佐藤:もともとは、読書はすっごく苦手だったんですけどね。年に3冊読めば多いほう、くらい(笑)。「全部、人との出会いから吸収すればいい」とも思っていましたし。それが、すごい読書家の社員との会話を機に変わって。机の上に、1mくらいの高さで本が山が積みになってるんですよ。「お前、なんだよコレ?」とも思ったんですけど(笑)、「これだけ本を読む奴が薦める1冊なら、素晴らしい本に違いない」と思って聞いたんです、「この中で、いちばんすごい本はどれ?」って。それで渡された本が、やっぱり素晴らしい内容でした。以後、また彼に薦めてもらったり、自分で書店で選んだりと、とにかくたくさん、本を読むようになりましたね。

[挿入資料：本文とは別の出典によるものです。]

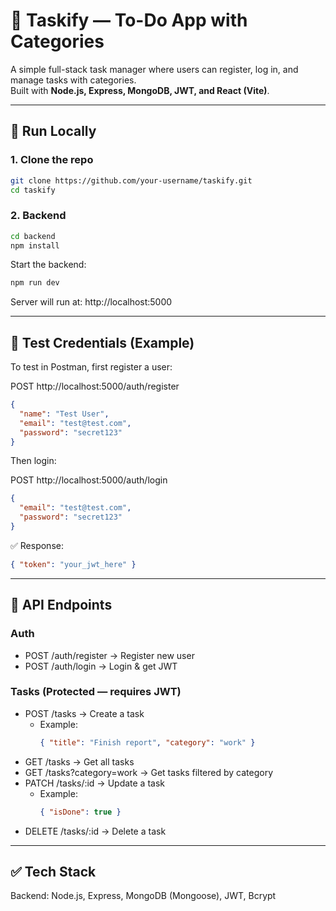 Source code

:# 📌 Taskify — To-Do App with Categories

A simple full-stack task manager where users can register, log in, and manage tasks with categories.  
Built with **Node.js, Express, MongoDB, JWT, and React (Vite)**.

---

## 🚀 Run Locally

### 1. Clone the repo
```bash
git clone https://github.com/your-username/taskify.git
cd taskify
```

### 2. Backend
```bash
cd backend
npm install
```

Start the backend:
```bash
npm run dev
```

Server will run at: http://localhost:5000

---

## 🔑 Test Credentials (Example)
To test in Postman, first register a user:

POST http://localhost:5000/auth/register
```json
{
  "name": "Test User",
  "email": "test@test.com",
  "password": "secret123"
}
```
Then login:

POST http://localhost:5000/auth/login
```json
{
  "email": "test@test.com",
  "password": "secret123"
}
```
✅ Response:
```json
{ "token": "your_jwt_here" }
```

---

## 📌 API Endpoints

### Auth
- POST /auth/register → Register new user
- POST /auth/login → Login & get JWT

### Tasks (Protected — requires JWT)
- POST /tasks → Create a task
  - Example:
    ```json
    { "title": "Finish report", "category": "work" }
    ```
- GET /tasks → Get all tasks
- GET /tasks?category=work → Get tasks filtered by category
- PATCH /tasks/:id → Update a task
  - Example:
    ```json
    { "isDone": true }
    ```
- DELETE /tasks/:id → Delete a task

---

## ✅ Tech Stack
Backend: Node.js, Express, MongoDB (Mongoose), JWT, Bcrypt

ガイド:ご自分で本を選ぶとき、どこがポイントになるんでしょう?
佐藤:土日に、書店を見つけたら入って、ダーッとピックアップするんですよ。まずはタイトルでピンときたら目次を読んで、「いいな」と思った本を持って、またよさそうなのを見つけたらそれを上に積んでいって。一度に10~20冊くらい買いますね。
ガイド:それは確かに、すごい読書量ですね。元読書嫌いとは思えない数です(笑)。
佐藤:そうですね、量もそうですけど、僕の場合、「この本だーっ!」と思った本は、何十回、何百回と読み返すんですよ。だから、新しい本を買っていないときも、常に何か読んでいますね。

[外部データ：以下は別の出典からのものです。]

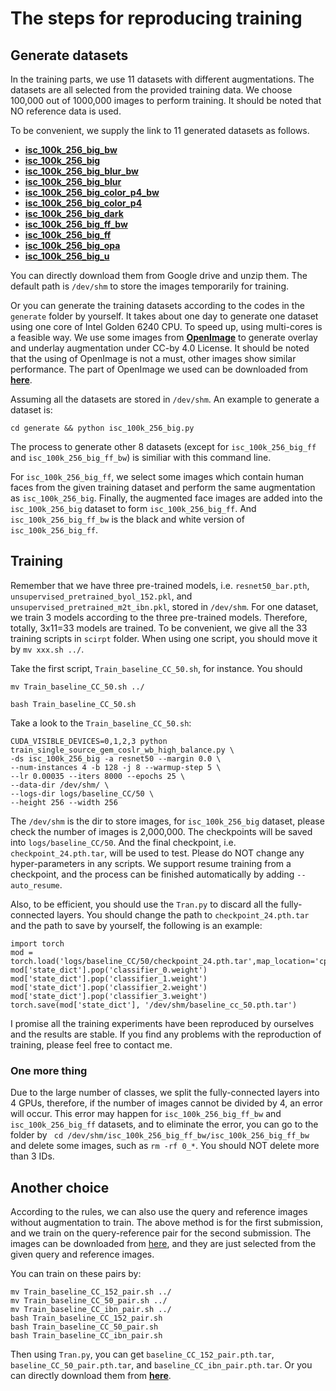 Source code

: # The steps for reproducing training

## Generate datasets

In the training parts, we use 11 datasets with different augmentations. The datasets are all selected from the provided training data. We choose 100,000 out of 1000,000 images to perform training. It should be noted that NO reference data is used.

To be convenient, we supply the link to 11 generated datasets as follows.

* [**isc_100k_256_big_bw**](https://drive.google.com/file/d/1-0bgvXogN133OJWb-V4PB9OJbk2Xrl_f/view?usp=sharing)
* [**isc_100k_256_big**](https://drive.google.com/file/d/1-5vhQBvemdHQ3VGJCqG8oWKo2D02xBCU/view?usp=sharing) 
* [**isc_100k_256_big_blur_bw**](https://drive.google.com/file/d/1-62EKA4W7rVzNsp8dwnQn6KyFMKJ3Too/view?usp=sharing)
* [**isc_100k_256_big_blur**](https://drive.google.com/file/d/1TIdM19vtRguN00bWN8mYN79xHqphxay4/view?usp=sharing)
* [**isc_100k_256_big_color_p4_bw**](https://drive.google.com/file/d/1-EFpe76hFA59oXzoAgy_T-uJHdw6mDRT/view?usp=sharing)
* [**isc_100k_256_big_color_p4**](https://drive.google.com/file/d/1-LS9fh1bD7072a2sgs9Q7bH-Tmq0ftbo/view?usp=sharing)
* [**isc_100k_256_big_dark**](https://drive.google.com/file/d/1-WUeF1mrEdCzqu8uIlZdYFLqSSZLr4q3/view?usp=sharing)
* [**isc_100k_256_big_ff_bw**](https://drive.google.com/file/d/1-cPN8KjwYTjZnuSrRfrLrsJw8Yf9UBVh/view?usp=sharing)
* [**isc_100k_256_big_ff**](https://drive.google.com/file/d/1uK7zD-laaNbF4U-qaHyJ92WN1Q3Wq2_Y/view?usp=sharing)
* [**isc_100k_256_big_opa**](https://drive.google.com/file/d/1vQuneoJvcQJ9kckpJDmPFhgbWK010YBa/view?usp=sharing)
* [**isc_100k_256_big_u**](https://drive.google.com/file/d/10q7MdgRq806HdOn9V1KHRXuFBi1AOj-m/view?usp=sharing)


You can directly download them from Google drive and unzip them. The default path is ```/dev/shm``` to store the images temporarily for training.


Or you can generate the training datasets according to the codes in the ```generate``` folder by yourself. It takes about one day to generate one dataset using one core of Intel Golden 6240 CPU. To speed up, using multi-cores is a feasible way. We use some images from [**OpenImage**](https://opensource.google/projects/open-images-dataset) to generate overlay and underlay augmentation under CC-by 4.0 License. It should be noted that the using of OpenImage is not a must, other images show similar performance. The part of OpenImage we used can be downloaded from [**here**](https://drive.google.com/file/d/102JynPEzqiZ83zAdquFbrQah2JbXFOuu/view?usp=sharing). 

Assuming all the datasets are stored in ```/dev/shm```. An example to generate a dataset is:
```
cd generate && python isc_100k_256_big.py
```
The process to generate other 8 datasets (except for ```isc_100k_256_big_ff``` and ```isc_100k_256_big_ff_bw```) is similiar with this command line.

For ```isc_100k_256_big_ff```, we select some images which contain human faces from the given training dataset and perform the same augmentation as ```isc_100k_256_big```. Finally, the augmented face images are added into the ```isc_100k_256_big``` dataset to form ```isc_100k_256_big_ff```. And ```isc_100k_256_big_ff_bw``` is the black and white version of ```isc_100k_256_big_ff```.


## Training

Remember that we have three pre-trained models, i.e. ```resnet50_bar.pth```, ```unsupervised_pretrained_byol_152.pkl```, and ```unsupervised_pretrained_m2t_ibn.pkl```, stored in ```/dev/shm```. For one dataset, we train 3 models according to the three pre-trained models. Therefore, totally, 3x11=33 models are trained. To be convenient, we give all the 33 training scripts in ```scirpt``` folder. When using one script, you should move it by ```mv xxx.sh ../```. 

Take the first script, ```Train_baseline_CC_50.sh```, for instance. You should
```
mv Train_baseline_CC_50.sh ../
```
```
bash Train_baseline_CC_50.sh
```

Take a look to the ```Train_baseline_CC_50.sh```:
```
CUDA_VISIBLE_DEVICES=0,1,2,3 python train_single_source_gem_coslr_wb_high_balance.py \
-ds isc_100k_256_big -a resnet50 --margin 0.0 \
--num-instances 4 -b 128 -j 8 --warmup-step 5 \
--lr 0.00035 --iters 8000 --epochs 25 \
--data-dir /dev/shm/ \
--logs-dir logs/baseline_CC/50 \
--height 256 --width 256
```
The ```/dev/shm``` is the dir to store images, for ```isc_100k_256_big``` dataset, please check the number of images is 2,000,000. The checkpoints will be saved into ```logs/baseline_CC/50```. And the final checkpoint, i.e. ```checkpoint_24.pth.tar```, will be used to test. Please do NOT change any hyper-parameters in any scripts. We support resume training from a checkpoint, and the process can be finished automatically by adding ```--auto_resume```.


Also, to be efficient, you should use the ```Tran.py``` to discard all the fully-connected layers. You should change the path to ```checkpoint_24.pth.tar``` and the path to save by yourself, the following is an example:

```
import torch
mod = torch.load('logs/baseline_CC/50/checkpoint_24.pth.tar',map_location='cpu')
mod['state_dict'].pop('classifier_0.weight')
mod['state_dict'].pop('classifier_1.weight')
mod['state_dict'].pop('classifier_2.weight')
mod['state_dict'].pop('classifier_3.weight')
torch.save(mod['state_dict'], '/dev/shm/baseline_cc_50.pth.tar')
```

I promise all the training experiments have been reproduced by ourselves and the results are stable. If you find any problems with the reproduction of training, please feel free to contact me.

### One more thing
Due to the large number of classes, we split the fully-connected layers into 4 GPUs, therefore, if the number of images cannot be divided by 4, an error will occur. This error may happen for ```isc_100k_256_big_ff_bw``` and ```isc_100k_256_big_ff``` datasets, and to eliminate the error, you can go to the folder by ``` cd /dev/shm/isc_100k_256_big_ff_bw/isc_100k_256_big_ff_bw``` and delete some images, such as ```rm -rf 0_*```. You should NOT delete more than 3 IDs.


## Another choice
According to the rules, we can also use the query and reference images without augmentation to train. The above method is for the first submission, and we train on the query-reference pair for the second submission. The images can be downloaded from [here](https://drive.google.com/file/d/14va5P7t1JgF_gxbODZeuO3i7ebndOGsS/view?usp=sharing), and they are just selected from the given query and reference images.

You can train on these pairs by:
```
mv Train_baseline_CC_152_pair.sh ../
mv Train_baseline_CC_50_pair.sh ../
mv Train_baseline_CC_ibn_pair.sh ../
bash Train_baseline_CC_152_pair.sh
bash Train_baseline_CC_50_pair.sh
bash Train_baseline_CC_ibn_pair.sh
```
Then using ```Tran.py```, you can get ```baseline_CC_152_pair.pth.tar```, ```baseline_CC_50_pair.pth.tar```, and ```baseline_CC_ibn_pair.pth.tar```. Or you can directly download them from [**here**](https://drive.google.com/drive/folders/1Chux2_-PAIr3qktFm9dTuD0pFsLWyXgK?usp=sharing).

ガイド:ちなみに、その「この本だーっ!」の書名は何ですか?
佐藤:コレですね、
「きっと!すべてがうまくいく」(著者:ジェームズ・アレン 翻訳:坂本 貢一 出版社:PHP研究所)。「『原因』と『結果』の法則」の著者、ジェームズ・アレンの本で、前向きに人生に立ち向かうメッセージが詰まっているんです。この本には、いろいろな局面で、何度も支えられましたね。

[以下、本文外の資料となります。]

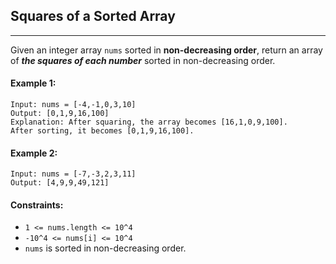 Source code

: ##  Squares of a Sorted Array
---

Given an integer array `nums` sorted in **non-decreasing order**, return an array of ***the squares of each number*** sorted in non-decreasing order.

 

#### Example 1:
```
Input: nums = [-4,-1,0,3,10]
Output: [0,1,9,16,100]
Explanation: After squaring, the array becomes [16,1,0,9,100].
After sorting, it becomes [0,1,9,16,100].
```
#### Example 2:
```
Input: nums = [-7,-3,2,3,11]
Output: [4,9,9,49,121]
```

#### Constraints:

* `1 <= nums.length <= 10^4`
* `-10^4 <= nums[i] <= 10^4`
* `nums` is sorted in non-decreasing order.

ガイド:なるほど。先ほどの佐藤さんの座右の銘とも重なる内容ですよね。この本のメッセージでも、とくに「ここだーっ!」(笑)という部分はありますか?
佐藤:あります! 「
パワーに満ちた人とは、周囲の人たちがどんなにあわてているときでも、おだやかにしていられる人である」という一節ですね。最後の最後の土壇場で、「ギャー!」とか「ワー!」とかやってると、判断を誤るんですよ。うるさいだけで(笑)。そういう局面こそ、細かく注意して、理性的に判断して、やるべきことを淡々とやっていく。周囲もそういう姿を見れば落ち着きを取り戻せますし。とくに経営者には、必要な資質ですよね。そんな気持ちをこめて、この本はグループ会社の社長や社員だけでなく、出会った方にもよくさしあげているんですよ。
15のグループ会社を束ねる秘訣は"懐の深さ"
ガイド:なるほど。佐藤さんのバラエティに富んだ事業アイデアやグループ経営の方針には、そんなメッセージも込められているんですね。
佐藤:そうですね、いまのアイ・シー・エフは15のグループ会社から成り立っていますが、それぞれの社長が、平均年齢31、32歳くらいで、"若い経営者集団"のイメージ。僕は、その持ち株会社の社長、というスタンスでいます。
ガイド:バラエティに富んだ各社を、そうやってマネージしていくんですね。
佐藤:はい、大枠を伝えるだけはしますが、あとは基本的に、それぞれの社長にまかせています。積極的に"提案"をすることはありますが、主軸さえ伝えてあれば、細かいひとつひとつのことに、僕が口出しをするまでもないんですよ。そういう環境でこそ、自由で生きたアイデアが生まれていくと思うんです。
ガイド:きょうは貴重なお話をいただき、ありがとうございます。……さて、もうすぐ「金曜、20時」ですが、今夜はどのように過ごされる予定ですか?
佐藤:きょうの「金曜、20時」は…飲みに行きますね。半分ビジネス、半分プライベートで(笑)。やっぱり、人と会って過ごす時間が一番好きです。自分より経験豊かな経営者の方とお会いすると、学ぶことが多いですし。同年代の経営者とは、"昔からの仲間と飲む"という感覚ですね。これからも、"修行"は続けながら、人と積極的に出会って、出会いで得たものを大事にしていきたいですね。